Article ID: 305541 - View products that this article applies to.
This article was previously published under Q305541
Moderate: Requires basic macro, coding, and interoperability skills.
This article applies only to a Microsoft Access database (.mdb).
For a Microsoft Access 2002 and Access 2003 version of this article, see 305542
For a Microsoft Access 97 version of this article, see 303941
This article explains the role and relationship of the workgroup information file (MDW) in Microsoft Access security.
When you install Microsoft Access for the first time, a new file is created in the Program Files\Common Files\System folder. This is the default workgroup information file. The default workgroup information file is named System.mdw.
The workgroup information file is a required component when you use a Microsoft Access database (MDB). This file is required for both a run-time installation and a full installation of Microsoft Access. This file is an important component of Microsoft Access security.

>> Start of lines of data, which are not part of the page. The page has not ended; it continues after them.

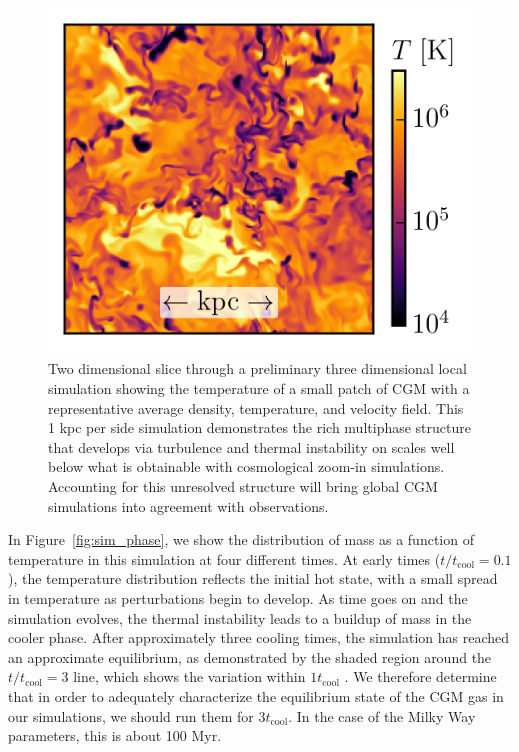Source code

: \documentclass[11pt,letterpaper,english]{article}
\begin{document}
\begin{figure}[h]
    \centering
    \begin{minipage}{0.33\textwidth}
\caption{Two dimensional slice through a preliminary three dimensional local simulation showing the temperature of a small patch of CGM with a representative average density, temperature, and velocity field. This 1 kpc per side simulation demonstrates the rich multiphase structure that develops via turbulence and thermal instability on scales well below what is obtainable with cosmological zoom-in simulations. Accounting for this unresolved structure will bring global CGM simulations \cite{Fielding17} into agreement with observations. \label{fig:CGMpatch}}
    \end{minipage}\hfill
    \begin{minipage}{0.67\textwidth}
        \hspace{0.3cm} 
        \includegraphics[width=1.04\textwidth]{T_proposal.png} 
    \end{minipage}
\end{figure}

In Figure~\ref{fig:sim_phase}, we show the distribution of mass as a function of temperature in this simulation at four different times. At early times ($t / t_\mathrm{cool} = 0.1$), the temperature distribution reflects the initial hot state, with a small spread in temperature as perturbations begin to develop. As time goes on and the simulation evolves, the thermal instability leads to a buildup of mass in the cooler phase. After approximately three cooling times, the simulation has reached an approximate equilibrium, as demonstrated by the shaded region around the $t / t_\mathrm{cool} = 3$ line, which shows the variation within $1t_\mathrm{cool}$ . We therefore determine that in order to adequately characterize the equilibrium state of the CGM gas in our simulations, we should run them for $3 t_\mathrm{cool}$. In the case of the Milky Way parameters, this is about 100 Myr.
\end{document}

If you develop database applications, it is important that you have a good understanding of the workgroup information file. It is a good idea to reserve the last phase of the development process for applying security in Access. Until then, you can develop the database application in an unsecured database.
IMPORTANT: If you establish Access security in a database, Microsoft recommends that you have a backup or copy of the workgroup information file in a safe location. If the file is lost, damaged, or otherwise becomes impossible to use, the only way to recover the file quickly is to have a backup copy of the file. Otherwise, the database administrator would have to try to re-create the User Accounts exactly as they were initially. This is a risky situation. If the workgroup information file is not created exactly as the original, the file will not work with the database. This will prevent the successful use of the database for its designed purpose. In most cases, a current backup of the database file is the only sure way to recover the file.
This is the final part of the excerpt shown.